As promised, I am going to do a two-part tutorial on adding a zipper to your knitted garment. This method involves hand sewing, picking up stitches, and creating a facing. It’s a bit time- and labor-intensive, but in my opinion, it’s well worth the trouble if you want to give your garment a professional finish!
For this tutorial, I’ll be using an Icelandic Lopi sweater I knitted in fall of 2018. It’s a lovely outer layer in shades of taupe and brown:
First things first: knit and block the entire garment before even purchasing the zipper! You just never know exactly what size will be needed until you have the whole thing finished and blocked, and nothing looks worse than a too-small zipper making the sweater all bunchy and ripply in the front, or a too-long zipper making you have to stretch your sweater all out of shape to fit it! So knit first, purchase later. The only part of the garment you will NOT finish first is the fold-down collar, if there is one. Leave this unsewn and we will incorporate it into the zipper process.
I special order all my zippers from a place called Zipper Stop. They are fabulous. They have every color and length imaginable, and they ship reasonably. I’m picky about the quality of my zippers, and I typically purchase metal-teeth zippers only (except for children’s garments) because they hold up well.
Alright, let’s get started. When you make your garment, you will likely have knit a few extra stitches on either side of the opening, so that you can fold them back and have a nice edge on which to pin the sweater. Not too many stitches are needed, just a few extra on each side (amounting to maybe half an inch).
Fold that facing back, and line up your zipper so that the bottom edge is about a quarter to a half inch up from the bottom of the sweater. Make sure that the zipper teeth are showing fully (you don’t want them to get stuck in the yarn!) and start pinning in the zipper.

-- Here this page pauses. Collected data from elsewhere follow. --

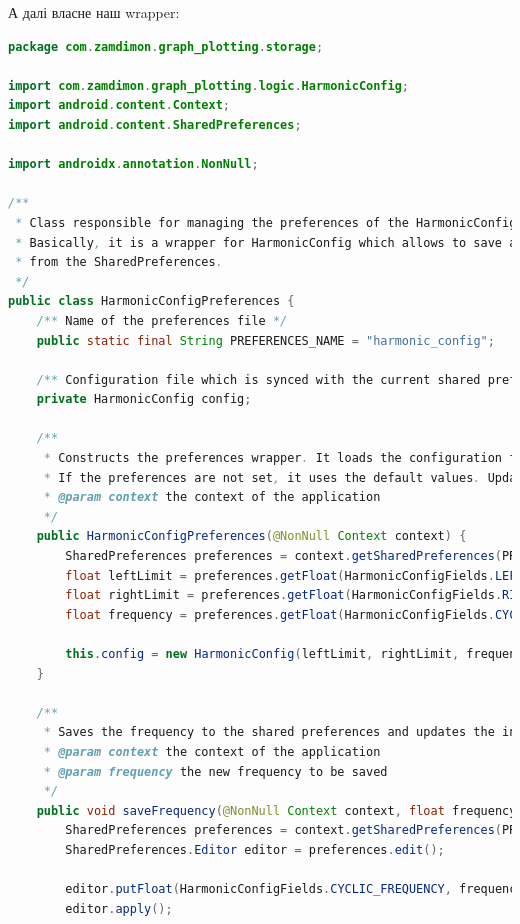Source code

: \documentclass[oneside,solution]{android-assign}
\begin{document}
А далі власне наш wrapper:
\begin{lstlisting}[language=java]
package com.zamdimon.graph_plotting.storage;

import com.zamdimon.graph_plotting.logic.HarmonicConfig;
import android.content.Context;
import android.content.SharedPreferences;

import androidx.annotation.NonNull;

/**
 * Class responsible for managing the preferences of the HarmonicConfig object.
 * Basically, it is a wrapper for HarmonicConfig which allows to save and load the configuration
 * from the SharedPreferences.
 */
public class HarmonicConfigPreferences {
    /** Name of the preferences file */
    public static final String PREFERENCES_NAME = "harmonic_config";

    /** Configuration file which is synced with the current shared preferences */
    private HarmonicConfig config;

    /**
     * Constructs the preferences wrapper. It loads the configuration from the shared preferences.
     * If the preferences are not set, it uses the default values. Updates the inner HarmonicConfig.
     * @param context the context of the application
     */
    public HarmonicConfigPreferences(@NonNull Context context) {
        SharedPreferences preferences = context.getSharedPreferences(PREFERENCES_NAME, Context.MODE_PRIVATE);
        float leftLimit = preferences.getFloat(HarmonicConfigFields.LEFT_LIMIT, HarmonicConfig.MIN_LEFT_LIMIT);
        float rightLimit = preferences.getFloat(HarmonicConfigFields.RIGHT_LIMIT, HarmonicConfig.MAX_RIGHT_LIMIT);
        float frequency = preferences.getFloat(HarmonicConfigFields.CYCLIC_FREQUENCY, HarmonicConfig.DEFAULT_CYCLIC_FREQUENCY);

        this.config = new HarmonicConfig(leftLimit, rightLimit, frequency);
    }

    /**
     * Saves the frequency to the shared preferences and updates the inner configuration.
     * @param context the context of the application
     * @param frequency the new frequency to be saved
     */
    public void saveFrequency(@NonNull Context context, float frequency) {
        SharedPreferences preferences = context.getSharedPreferences(PREFERENCES_NAME, Context.MODE_PRIVATE);
        SharedPreferences.Editor editor = preferences.edit();

        editor.putFloat(HarmonicConfigFields.CYCLIC_FREQUENCY, frequency);
        editor.apply();


\end{lstlisting}
\end{document}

Take your time and adjust the pins if needed. You want to get this right before you start sewing in the zipper. Make sure there are no puckers in the zipper or in the garment, and that the edge looks nice and even.
Once you have the zipper pinned in along one entire side, you will be ready to start sewing. Use a thread that blends in well with the garment, not necessarily the zipper tape (you’ll be covering up the tape with a knitted facing). Start by pushing through the plastic coating on the bottom end of the zipper tape. You might want to use a thimble to do so, as it can be tough to push through. Be careful not to break your needle!
Continue to sew along the edge of the garment using small, even stitches. Be sure to leave a little space between the zipper teeth and the garment edge. If you overlap, the yarn can easily get stuck in the zipper when you zip and unzip the sweater!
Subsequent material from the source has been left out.